_Given records:_
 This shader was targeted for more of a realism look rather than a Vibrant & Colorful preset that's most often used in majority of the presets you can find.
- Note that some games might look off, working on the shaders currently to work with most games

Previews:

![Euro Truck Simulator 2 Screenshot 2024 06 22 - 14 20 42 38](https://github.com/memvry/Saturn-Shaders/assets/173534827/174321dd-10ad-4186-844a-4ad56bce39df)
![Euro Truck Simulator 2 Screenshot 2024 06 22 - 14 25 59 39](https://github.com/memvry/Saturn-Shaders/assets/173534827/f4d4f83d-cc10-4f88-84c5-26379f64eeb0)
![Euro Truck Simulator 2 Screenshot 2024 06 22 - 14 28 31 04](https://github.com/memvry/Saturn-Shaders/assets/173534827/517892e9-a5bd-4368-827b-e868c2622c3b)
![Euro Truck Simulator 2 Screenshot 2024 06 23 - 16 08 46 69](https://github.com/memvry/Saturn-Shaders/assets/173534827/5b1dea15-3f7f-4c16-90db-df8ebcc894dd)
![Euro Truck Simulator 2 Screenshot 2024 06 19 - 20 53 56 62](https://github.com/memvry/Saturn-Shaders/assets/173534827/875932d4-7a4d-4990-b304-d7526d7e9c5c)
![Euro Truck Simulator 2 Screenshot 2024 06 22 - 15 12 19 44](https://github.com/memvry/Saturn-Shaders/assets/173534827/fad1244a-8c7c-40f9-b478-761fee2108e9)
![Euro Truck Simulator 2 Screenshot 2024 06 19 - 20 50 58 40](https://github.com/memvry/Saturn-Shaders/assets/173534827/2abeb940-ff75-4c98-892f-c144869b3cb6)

_Work to be completed:_ In your response, give all the records again with nothing altered.

_Exercise answer:_
 This shader was targeted for more of a realism look rather than a Vibrant & Colorful preset that's most often used in majority of the presets you can find.
- Note that some games might look off, working on the shaders currently to work with most games

Previews:

![Euro Truck Simulator 2 Screenshot 2024 06 22 - 14 20 42 38](https://github.com/memvry/Saturn-Shaders/assets/173534827/174321dd-10ad-4186-844a-4ad56bce39df)
![Euro Truck Simulator 2 Screenshot 2024 06 22 - 14 25 59 39](https://github.com/memvry/Saturn-Shaders/assets/173534827/f4d4f83d-cc10-4f88-84c5-26379f64eeb0)
![Euro Truck Simulator 2 Screenshot 2024 06 22 - 14 28 31 04](https://github.com/memvry/Saturn-Shaders/assets/173534827/517892e9-a5bd-4368-827b-e868c2622c3b)
![Euro Truck Simulator 2 Screenshot 2024 06 23 - 16 08 46 69](https://github.com/memvry/Saturn-Shaders/assets/173534827/5b1dea15-3f7f-4c16-90db-df8ebcc894dd)
![Euro Truck Simulator 2 Screenshot 2024 06 19 - 20 53 56 62](https://github.com/memvry/Saturn-Shaders/assets/173534827/875932d4-7a4d-4990-b304-d7526d7e9c5c)
![Euro Truck Simulator 2 Screenshot 2024 06 22 - 15 12 19 44](https://github.com/memvry/Saturn-Shaders/assets/173534827/fad1244a-8c7c-40f9-b478-761fee2108e9)
![Euro Truck Simulator 2 Screenshot 2024 06 19 - 20 50 58 40](https://github.com/memvry/Saturn-Shaders/assets/173534827/2abeb940-ff75-4c98-892f-c144869b3cb6)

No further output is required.